As we can observe, pretty much everything can constitute a motivation. However, what motivates you won’t necessarily make you happy, or a more developed human being. You might feel motivated to work harder in order to get a promotion. Or you might train yourself to the limit to win a competition. But what happens if you “fail”? Was it really worth all the effort?
The inherent issue with “outcome-driven” motivations is that very often they don’t let you entertain the present moment and by definition your satisfaction level will mostly lie on the result. In other words, you’ll end up anywhere between annoyed and devastated by the pure fact of not having achieved your goal.
Here lies indeed the difference between motivation and inspiration: the latter connects you with something which is at the same time deeper within yourself and out of your comfort zone.
Inspiration can make you click and can elicit paradigm shifts. It calls you to strive for a new purpose or drives you to higher awareness.
As participants of the course, we came from all parts of the world. We dealt with different products or services, and work in different functions. However, in this context, our diversity brought so much value to this experience that it’s hard to describe with words: the number of stories I’ve heard in the last two weeks is staggering.
What’s even more relevant is the POWER of these stories.
Everyone could share a great deal of funny, larger-than-life stories. We all felt and came to realize that HUMOR is such a precious element in our business world: we learned laughter is one of the main endowments to re-set our strained brain and to release stress.
What made us feel even more connected to each other is another aspect though: the power of vulnerability. By sharing our struggles, our failures and our losses, we bonded on the deeper level of humanity that we all share.
The capability to own our stories and drive others through them without polishing, make-up or politics, highlighted that the differences on the superficial level (education, religion, race, job… etc) could only enrich us as a group while helping us recognize we are astonishingly alike on a spiritual level. We all want to love and to be loved, we aspire to work on something meaningful, we get boosted by laughing regularly, and feel comforted knowing we have someone to hug when we need to cry tears of joy or sadness.
I have never witnessed so many spontaneous hugs between people that met for the first time. It felt so warm. In fact, “Jhappi” (the Hindi word for “hug”) became the buzz word of the campus.
The truth is, being inspired often makes you inspiring for others.
When you are inspired, your energy surrounds you and naturally expands your capability to attract and lift others. When many inspiring people meet, they create a reciprocating virtuous circle.
If you feel down or at a stall in your life, or if you simply want to develop yourself, consider this: meet joyous people. Invite one for a coffee or lunch. Meet those who don’t need anything special to happen in their lives to feel genuinely happy, the ones that smile on Monday at 8 AM and, you can sense, they mean it.
What inspiring people have in common is the attitude of turning their stories into positive energies, no matter the content and the perception they had of the events at the time they occurred.
What seemed to be a failure can became a blessing. A loss reverts into an awakening. An apparent “coincidence” finds its thread. A constraint is transformed into an opportunity.

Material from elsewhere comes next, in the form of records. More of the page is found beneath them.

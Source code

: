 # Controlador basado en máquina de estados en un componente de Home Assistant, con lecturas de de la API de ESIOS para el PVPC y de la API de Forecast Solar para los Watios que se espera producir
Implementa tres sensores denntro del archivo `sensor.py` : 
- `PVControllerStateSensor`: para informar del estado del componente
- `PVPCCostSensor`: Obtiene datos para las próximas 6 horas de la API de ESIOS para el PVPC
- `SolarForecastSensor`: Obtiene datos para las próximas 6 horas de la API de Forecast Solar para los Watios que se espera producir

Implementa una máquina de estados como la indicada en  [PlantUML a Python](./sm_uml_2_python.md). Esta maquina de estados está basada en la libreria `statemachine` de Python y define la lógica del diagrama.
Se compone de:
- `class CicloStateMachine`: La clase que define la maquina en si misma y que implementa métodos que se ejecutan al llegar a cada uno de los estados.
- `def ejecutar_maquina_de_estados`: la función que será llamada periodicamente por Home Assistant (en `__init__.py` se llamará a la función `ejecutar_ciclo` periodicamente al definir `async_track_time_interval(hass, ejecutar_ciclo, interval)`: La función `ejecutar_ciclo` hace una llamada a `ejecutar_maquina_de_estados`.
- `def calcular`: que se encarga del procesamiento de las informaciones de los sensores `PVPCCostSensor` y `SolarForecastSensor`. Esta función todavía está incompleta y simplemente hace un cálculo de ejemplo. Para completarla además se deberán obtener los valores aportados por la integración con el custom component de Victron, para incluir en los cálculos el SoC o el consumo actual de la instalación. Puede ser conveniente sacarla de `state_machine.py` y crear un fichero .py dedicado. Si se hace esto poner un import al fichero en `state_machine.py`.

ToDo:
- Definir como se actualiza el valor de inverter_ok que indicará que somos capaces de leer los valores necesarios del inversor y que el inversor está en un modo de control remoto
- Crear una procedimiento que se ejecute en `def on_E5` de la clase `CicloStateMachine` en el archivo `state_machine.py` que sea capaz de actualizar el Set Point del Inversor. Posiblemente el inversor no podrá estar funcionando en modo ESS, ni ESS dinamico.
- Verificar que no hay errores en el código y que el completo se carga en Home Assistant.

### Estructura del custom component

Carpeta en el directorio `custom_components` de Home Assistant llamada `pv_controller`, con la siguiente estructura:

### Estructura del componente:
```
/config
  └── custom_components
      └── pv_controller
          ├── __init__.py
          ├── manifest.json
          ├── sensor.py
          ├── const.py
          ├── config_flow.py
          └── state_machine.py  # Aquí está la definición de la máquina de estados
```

Everyone has inspiring stories. Everyone.
It turns out, the best story tellers document their life by journaling. They take a short note of any event or idea they find worth recording, and later elaborate on them. Or perhaps they simply keep a diary.
Great leaders are not afraid of failures: they don’t feel invulnerable; on the contrary, they know perfection is not a human endowment, so they give up pursuing it. Instead, they aim at collective progress.
Also, they are great story-tellers. They inspire you with their intriguing mix of passion, humility and desire to continuously evolve.
When you meet these people, let them inspire you. And if you have the chance, tell them your story.
You may find out, you can inspire them, too.